[Working data]
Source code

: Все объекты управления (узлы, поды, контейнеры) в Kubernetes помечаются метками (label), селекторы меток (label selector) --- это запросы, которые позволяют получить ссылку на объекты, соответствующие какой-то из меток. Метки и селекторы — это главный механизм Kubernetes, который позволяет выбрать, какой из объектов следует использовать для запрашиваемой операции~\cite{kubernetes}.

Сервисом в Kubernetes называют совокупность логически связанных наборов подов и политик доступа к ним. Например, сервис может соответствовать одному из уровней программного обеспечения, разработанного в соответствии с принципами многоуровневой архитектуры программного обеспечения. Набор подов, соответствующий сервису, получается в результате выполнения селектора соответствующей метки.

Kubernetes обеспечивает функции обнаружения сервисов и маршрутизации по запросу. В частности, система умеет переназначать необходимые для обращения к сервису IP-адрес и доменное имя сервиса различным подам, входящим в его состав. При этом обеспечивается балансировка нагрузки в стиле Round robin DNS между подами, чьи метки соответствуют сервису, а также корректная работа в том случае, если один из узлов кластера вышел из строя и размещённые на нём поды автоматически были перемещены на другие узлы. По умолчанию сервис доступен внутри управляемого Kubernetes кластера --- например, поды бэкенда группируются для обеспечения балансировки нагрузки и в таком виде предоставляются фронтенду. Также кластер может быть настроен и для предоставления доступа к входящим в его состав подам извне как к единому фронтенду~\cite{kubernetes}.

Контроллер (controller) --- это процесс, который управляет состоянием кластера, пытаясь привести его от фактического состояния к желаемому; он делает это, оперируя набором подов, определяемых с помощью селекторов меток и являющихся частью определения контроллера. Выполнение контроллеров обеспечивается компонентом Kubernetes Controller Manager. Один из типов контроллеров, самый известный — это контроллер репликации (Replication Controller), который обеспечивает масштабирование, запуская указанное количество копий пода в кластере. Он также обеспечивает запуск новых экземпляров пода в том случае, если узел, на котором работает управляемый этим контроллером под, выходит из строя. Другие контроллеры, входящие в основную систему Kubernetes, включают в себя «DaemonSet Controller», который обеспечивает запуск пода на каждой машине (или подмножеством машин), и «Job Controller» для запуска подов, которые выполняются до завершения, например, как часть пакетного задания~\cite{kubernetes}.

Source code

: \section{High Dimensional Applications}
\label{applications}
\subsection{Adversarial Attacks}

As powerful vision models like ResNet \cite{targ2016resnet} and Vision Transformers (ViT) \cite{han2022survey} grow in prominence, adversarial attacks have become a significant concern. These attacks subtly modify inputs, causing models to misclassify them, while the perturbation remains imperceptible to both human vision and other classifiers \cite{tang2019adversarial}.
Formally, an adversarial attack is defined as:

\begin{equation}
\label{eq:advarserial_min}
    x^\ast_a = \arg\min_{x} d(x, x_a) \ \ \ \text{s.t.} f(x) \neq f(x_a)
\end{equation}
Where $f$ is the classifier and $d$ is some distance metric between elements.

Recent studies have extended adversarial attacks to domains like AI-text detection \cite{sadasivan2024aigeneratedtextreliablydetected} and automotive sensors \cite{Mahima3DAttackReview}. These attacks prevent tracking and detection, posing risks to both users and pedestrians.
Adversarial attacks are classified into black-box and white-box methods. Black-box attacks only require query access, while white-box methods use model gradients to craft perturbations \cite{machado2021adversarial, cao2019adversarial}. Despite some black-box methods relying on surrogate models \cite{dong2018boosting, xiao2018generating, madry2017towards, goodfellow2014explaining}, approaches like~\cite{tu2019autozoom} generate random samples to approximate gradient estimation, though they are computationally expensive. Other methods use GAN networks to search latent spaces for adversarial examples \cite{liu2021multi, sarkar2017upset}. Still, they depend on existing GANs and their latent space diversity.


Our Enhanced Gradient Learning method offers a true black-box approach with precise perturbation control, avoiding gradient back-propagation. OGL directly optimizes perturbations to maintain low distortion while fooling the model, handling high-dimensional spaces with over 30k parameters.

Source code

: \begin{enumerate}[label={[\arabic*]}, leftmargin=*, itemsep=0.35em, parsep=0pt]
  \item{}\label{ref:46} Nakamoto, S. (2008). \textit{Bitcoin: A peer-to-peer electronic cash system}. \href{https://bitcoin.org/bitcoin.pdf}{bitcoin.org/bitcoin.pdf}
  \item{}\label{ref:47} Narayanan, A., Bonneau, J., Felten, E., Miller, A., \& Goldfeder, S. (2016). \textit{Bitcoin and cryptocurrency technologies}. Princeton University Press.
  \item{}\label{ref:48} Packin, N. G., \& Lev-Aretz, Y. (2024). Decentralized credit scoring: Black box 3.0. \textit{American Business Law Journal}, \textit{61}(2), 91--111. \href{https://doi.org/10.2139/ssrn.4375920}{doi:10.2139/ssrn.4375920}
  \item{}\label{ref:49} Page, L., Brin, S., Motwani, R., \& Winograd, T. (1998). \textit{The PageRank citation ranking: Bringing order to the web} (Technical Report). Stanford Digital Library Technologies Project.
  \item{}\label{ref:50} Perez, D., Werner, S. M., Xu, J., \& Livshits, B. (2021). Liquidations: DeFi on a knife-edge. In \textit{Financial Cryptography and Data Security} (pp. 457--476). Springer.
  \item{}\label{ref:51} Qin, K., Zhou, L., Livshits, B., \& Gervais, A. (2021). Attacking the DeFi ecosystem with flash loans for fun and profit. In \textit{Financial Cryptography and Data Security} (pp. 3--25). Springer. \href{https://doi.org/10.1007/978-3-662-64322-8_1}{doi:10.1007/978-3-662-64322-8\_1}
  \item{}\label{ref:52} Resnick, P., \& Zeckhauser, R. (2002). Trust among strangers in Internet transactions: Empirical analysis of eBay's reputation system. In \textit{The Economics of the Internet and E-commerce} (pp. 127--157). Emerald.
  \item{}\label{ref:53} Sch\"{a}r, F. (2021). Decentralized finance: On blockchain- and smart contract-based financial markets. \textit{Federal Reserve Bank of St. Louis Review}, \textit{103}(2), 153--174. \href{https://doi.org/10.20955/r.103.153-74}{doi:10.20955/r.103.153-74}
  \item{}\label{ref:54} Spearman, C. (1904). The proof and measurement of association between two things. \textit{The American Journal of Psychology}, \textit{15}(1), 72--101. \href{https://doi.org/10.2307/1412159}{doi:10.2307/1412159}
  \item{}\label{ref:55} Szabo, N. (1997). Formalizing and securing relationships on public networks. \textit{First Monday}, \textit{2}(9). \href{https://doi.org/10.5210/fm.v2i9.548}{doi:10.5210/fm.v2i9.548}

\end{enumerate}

[Task to complete]
Which lines in the material contain the word "href"? Pull each of them out.

[Answer to the exercise]
  \item{}\label{ref:46} Nakamoto, S. (2008). \textit{Bitcoin: A peer-to-peer electronic cash system}. \href{https://bitcoin.org/bitcoin.pdf}{bitcoin.org/bitcoin.pdf}
  \item{}\label{ref:48} Packin, N. G., \& Lev-Aretz, Y. (2024). Decentralized credit scoring: Black box 3.0. \textit{American Business Law Journal}, \textit{61}(2), 91--111. \href{https://doi.org/10.2139/ssrn.4375920}{doi:10.2139/ssrn.4375920}
  \item{}\label{ref:51} Qin, K., Zhou, L., Livshits, B., \& Gervais, A. (2021). Attacking the DeFi ecosystem with flash loans for fun and profit. In \textit{Financial Cryptography and Data Security} (pp. 3--25). Springer. \href{https://doi.org/10.1007/978-3-662-64322-8_1}{doi:10.1007/978-3-662-64322-8\_1}
  \item{}\label{ref:53} Sch\"{a}r, F. (2021). Decentralized finance: On blockchain- and smart contract-based financial markets. \textit{Federal Reserve Bank of St. Louis Review}, \textit{103}(2), 153--174. \href{https://doi.org/10.20955/r.103.153-74}{doi:10.20955/r.103.153-74}
  \item{}\label{ref:54} Spearman, C. (1904). The proof and measurement of association between two things. \textit{The American Journal of Psychology}, \textit{15}(1), 72--101. \href{https://doi.org/10.2307/1412159}{doi:10.2307/1412159}
  \item{}\label{ref:55} Szabo, N. (1997). Formalizing and securing relationships on public networks. \textit{First Monday}, \textit{2}(9). \href{https://doi.org/10.5210/fm.v2i9.548}{doi:10.5210/fm.v2i9.548}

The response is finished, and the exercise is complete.